=== Begin Enclosure ===

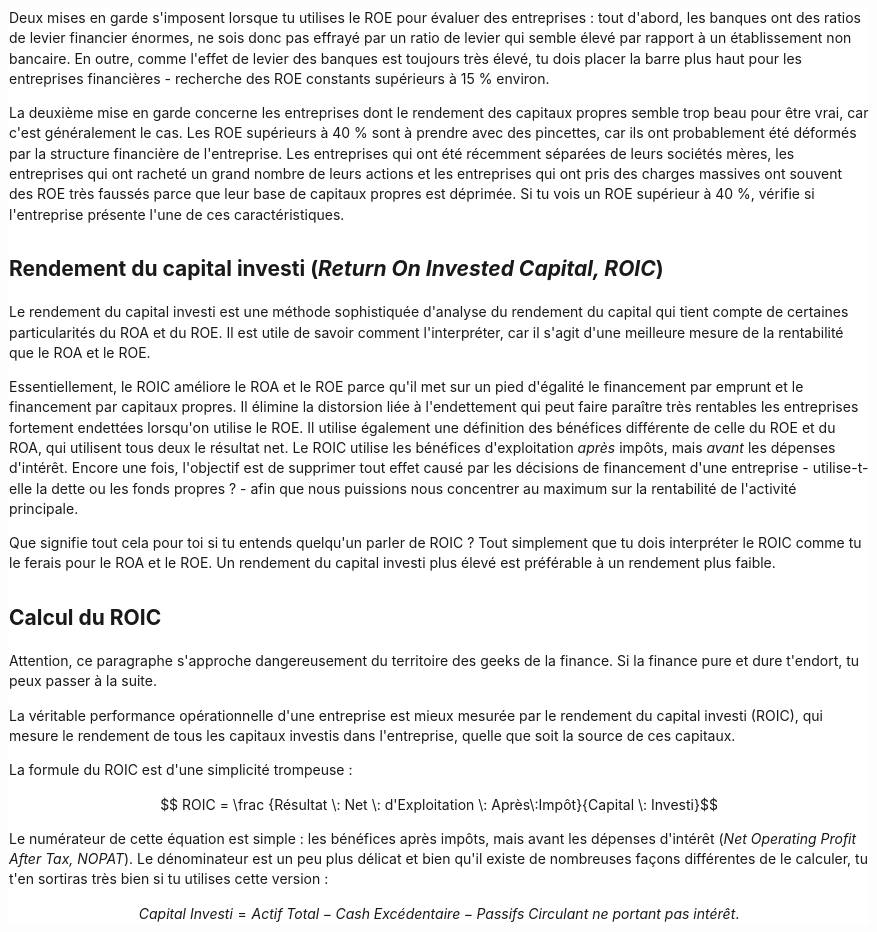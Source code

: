 Deux mises en garde s'imposent lorsque tu utilises le ROE pour évaluer des entreprises : tout d'abord, les banques ont des ratios de levier financier énormes, ne sois donc pas effrayé par un ratio de levier qui semble élevé par rapport à un établissement non bancaire. En outre, comme l'effet de levier des banques est toujours très élevé, tu dois placer la barre plus haut pour les entreprises financières - recherche des ROE constants supérieurs à 15 % environ.

La deuxième mise en garde concerne les entreprises dont le rendement des capitaux propres semble trop beau pour être vrai, car c'est généralement le cas. Les ROE supérieurs à 40 % sont à prendre avec des pincettes, car ils ont probablement été déformés par la structure financière de l'entreprise. Les entreprises qui ont été récemment séparées de leurs sociétés mères, les entreprises qui ont racheté un grand nombre de leurs actions et les entreprises qui ont pris des charges massives ont souvent des ROE très faussés parce que leur base de capitaux propres est déprimée. Si tu vois un ROE supérieur à 40 %, vérifie si l'entreprise présente l'une de ces caractéristiques.

## Rendement du capital investi (*Return On Invested Capital, ROIC*)

Le rendement du capital investi est une méthode sophistiquée d'analyse du rendement du capital qui tient compte de certaines particularités du ROA et du ROE. Il est utile de savoir comment l'interpréter, car il s'agit d'une meilleure mesure de la rentabilité que le ROA et le ROE.

Essentiellement, le ROIC améliore le ROA et le ROE parce qu'il met sur un pied d'égalité le financement par emprunt et le financement par capitaux propres. Il élimine la distorsion liée à l'endettement qui peut faire paraître très rentables les entreprises fortement endettées lorsqu'on utilise le ROE. Il utilise également une définition des bénéfices différente de celle du ROE et du ROA, qui utilisent tous deux le résultat net. Le ROIC utilise les bénéfices d'exploitation *après* impôts, mais *avant* les dépenses d'intérêt. Encore une fois, l'objectif est de supprimer tout effet causé par les décisions de financement d'une entreprise - utilise-t-elle la dette ou les fonds propres ? - afin que nous puissions nous concentrer au maximum sur la rentabilité de l'activité principale.

Que signifie tout cela pour toi si tu entends quelqu'un parler de ROIC ? Tout simplement que tu dois interpréter le ROIC comme tu le ferais pour le ROA et le ROE. Un rendement du capital investi plus élevé est préférable à un rendement plus faible.

## Calcul du ROIC

Attention, ce paragraphe s'approche dangereusement du territoire des geeks de la finance. Si la finance pure et dure t'endort, tu peux passer à la suite.

La véritable performance opérationnelle d'une entreprise est mieux mesurée par le rendement du capital investi (ROIC), qui mesure le rendement de tous les capitaux investis dans l'entreprise, quelle que soit la source de ces capitaux. 

La formule du ROIC est d'une simplicité trompeuse :

$$ ROIC = \frac {Résultat \: Net \: d'Exploitation \: Après\:Impôt}{Capital \: Investi}$$

Le numérateur de cette équation est simple : les bénéfices après impôts, mais avant les dépenses d'intérêt (*Net Operating Profit After Tax, NOPAT*). Le dénominateur est un peu plus délicat et bien qu'il existe de nombreuses façons différentes de le calculer, tu t'en sortiras très bien si tu utilises cette version :

$$Capital \: Investi = Actif \: Total - Cash \: Excédentaire - Passifs \:Circulant\: ne\: portant \:pas\: intérêt.
$$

=== End Enclosure ===

> What to do
Please transcribe exactly the line containing "La formule du" and every line after it through the end of the records, and nothing else.

> Output of the task
La formule du ROIC est d'une simplicité trompeuse :

$$ ROIC = \frac {Résultat \: Net \: d'Exploitation \: Après\:Impôt}{Capital \: Investi}$$

Le numérateur de cette équation est simple : les bénéfices après impôts, mais avant les dépenses d'intérêt (*Net Operating Profit After Tax, NOPAT*). Le dénominateur est un peu plus délicat et bien qu'il existe de nombreuses façons différentes de le calculer, tu t'en sortiras très bien si tu utilises cette version :

$$Capital \: Investi = Actif \: Total - Cash \: Excédentaire - Passifs \:Circulant\: ne\: portant \:pas\: intérêt.
$$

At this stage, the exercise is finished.